→ Exercise aim
Filter the records below, keeping only lines with the string "node".

→ Records provided

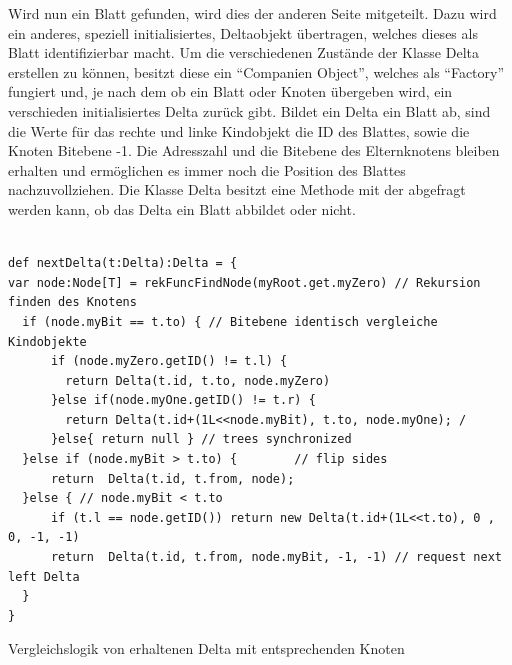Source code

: \documentclass[a4paper,11pt,oneside,%
headsepline,												%
footsepline,												%
bibtotocnumbered									%
]{scrreprt}
\begin{document}
Wird nun ein Blatt gefunden, wird dies der anderen Seite mitgeteilt. Dazu wird ein anderes, speziell initialisiertes, Deltaobjekt übertragen, welches dieses als Blatt identifizierbar macht. Um die verschiedenen Zustände der Klasse Delta erstellen zu können, besitzt diese ein \enquote{Companien Object}, welches als \enquote{Factory} fungiert und, je nach dem ob ein Blatt oder Knoten übergeben wird, ein verschieden initialisiertes Delta zurück gibt. Bildet ein Delta ein Blatt ab, sind die Werte für das rechte und linke Kindobjekt die \ac{ID} des Blattes, sowie die Knoten Bitebene -1. Die Adresszahl und die Bitebene des Elternknotens bleiben erhalten und ermöglichen es immer noch die Position des Blattes nachzuvollziehen. Die Klasse Delta besitzt eine Methode mit der abgefragt werden kann, ob das Delta ein Blatt abbildet oder nicht.\\\\
\begin{listing}[H]
	\begin{verbatim}
def nextDelta(t:Delta):Delta = {
var node:Node[T] = rekFuncFindNode(myRoot.get.myZero) // Rekursion finden des Knotens
  if (node.myBit == t.to) { // Bitebene identisch vergleiche Kindobjekte
      if (node.myZero.getID() != t.l) {
        return Delta(t.id, t.to, node.myZero)
      }else if(node.myOne.getID() != t.r) {
        return Delta(t.id+(1L<<node.myBit), t.to, node.myOne); /
      }else{ return null } // trees synchronized
  }else if (node.myBit > t.to) {        // flip sides
      return  Delta(t.id, t.from, node); 
  }else { // node.myBit < t.to
      if (t.l == node.getID()) return new Delta(t.id+(1L<<t.to), 0 , 0, -1, -1)
      return  Delta(t.id, t.from, node.myBit, -1, -1) // request next left Delta
  }
}
	\end{verbatim}
	\caption{Vergleichslogik von erhaltenen Delta mit entsprechenden Knoten}
	\label{lst:DeltaComp}
\end{listing}
\end{document}
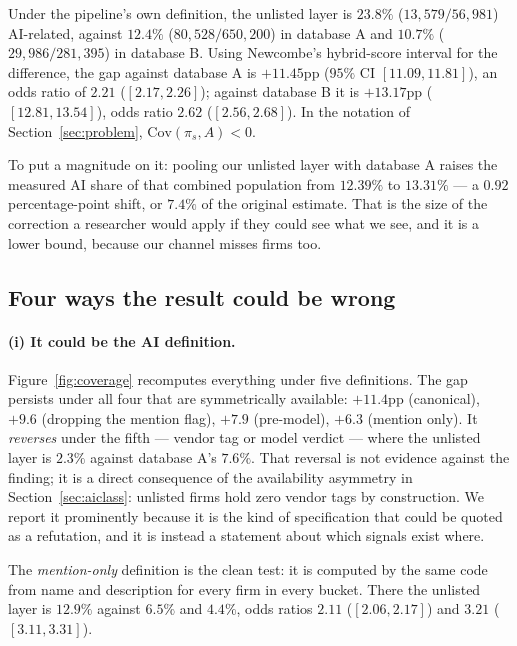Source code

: \documentclass[11pt]{article}
\begin{document}
Under the pipeline's own definition, the unlisted layer is $23.8\%$
($13{,}579/56{,}981$) AI-related, against $12.4\%$ ($80{,}528/650{,}200$) in
database A and $10.7\%$ ($29{,}986/281{,}395$) in database B. Using Newcombe's
hybrid-score interval \citep{newcombe1998intervals} for the difference, the gap
against database A is $+11.45$pp ($95\%$ CI $[11.09, 11.81]$), an odds ratio of
$2.21$ ($[2.17, 2.26]$); against database B it is $+13.17$pp
($[12.81, 13.54]$), odds ratio $2.62$ ($[2.56, 2.68]$). In the notation of
Section~\ref{sec:problem}, $\mathrm{Cov}(\pi_s, A) < 0$.

To put a magnitude on it: pooling our unlisted layer with database A raises the
measured AI share of that combined population from $12.39\%$ to $13.31\%$ --- a
$0.92$ percentage-point shift, or $7.4\%$ of the original estimate. That is the
size of the correction a researcher would apply if they could see what we see,
and it is a lower bound, because our channel misses firms too.

\subsection{Four ways the result could be wrong}

\paragraph{(i) It could be the AI definition.}
Figure~\ref{fig:coverage} recomputes everything under five definitions. The gap
persists under all four that are symmetrically available: $+11.4$pp
(canonical), $+9.6$ (dropping the mention flag), $+7.9$ (pre-model), $+6.3$
(mention only). It \emph{reverses} under the fifth --- vendor tag or model
verdict --- where the unlisted layer is $2.3\%$ against database A's $7.6\%$.
That reversal is not evidence against the finding; it is a direct consequence
of the availability asymmetry in Section~\ref{sec:aiclass}: unlisted firms hold
zero vendor tags by construction. We report it prominently because it is the
kind of specification that could be quoted as a refutation, and it is instead a
statement about which signals exist where.

The \emph{mention-only} definition is the clean test: it is computed by the
same code from name and description for every firm in every bucket. There the
unlisted layer is $12.9\%$ against $6.5\%$ and $4.4\%$, odds ratios $2.11$
($[2.06, 2.17]$) and $3.21$ ($[3.11, 3.31]$).
\end{document}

→ Response to this task
var node:Node[T] = rekFuncFindNode(myRoot.get.myZero) // Rekursion finden des Knotens
  if (node.myBit == t.to) { // Bitebene identisch vergleiche Kindobjekte
      if (node.myZero.getID() != t.l) {
        return Delta(t.id, t.to, node.myZero)
      }else if(node.myOne.getID() != t.r) {
        return Delta(t.id+(1L<<node.myBit), t.to, node.myOne); /
  }else if (node.myBit > t.to) {        // flip sides
      return  Delta(t.id, t.from, node); 
  }else { // node.myBit < t.to
      if (t.l == node.getID()) return new Delta(t.id+(1L<<t.to), 0 , 0, -1, -1)
      return  Delta(t.id, t.from, node.myBit, -1, -1) // request next left Delta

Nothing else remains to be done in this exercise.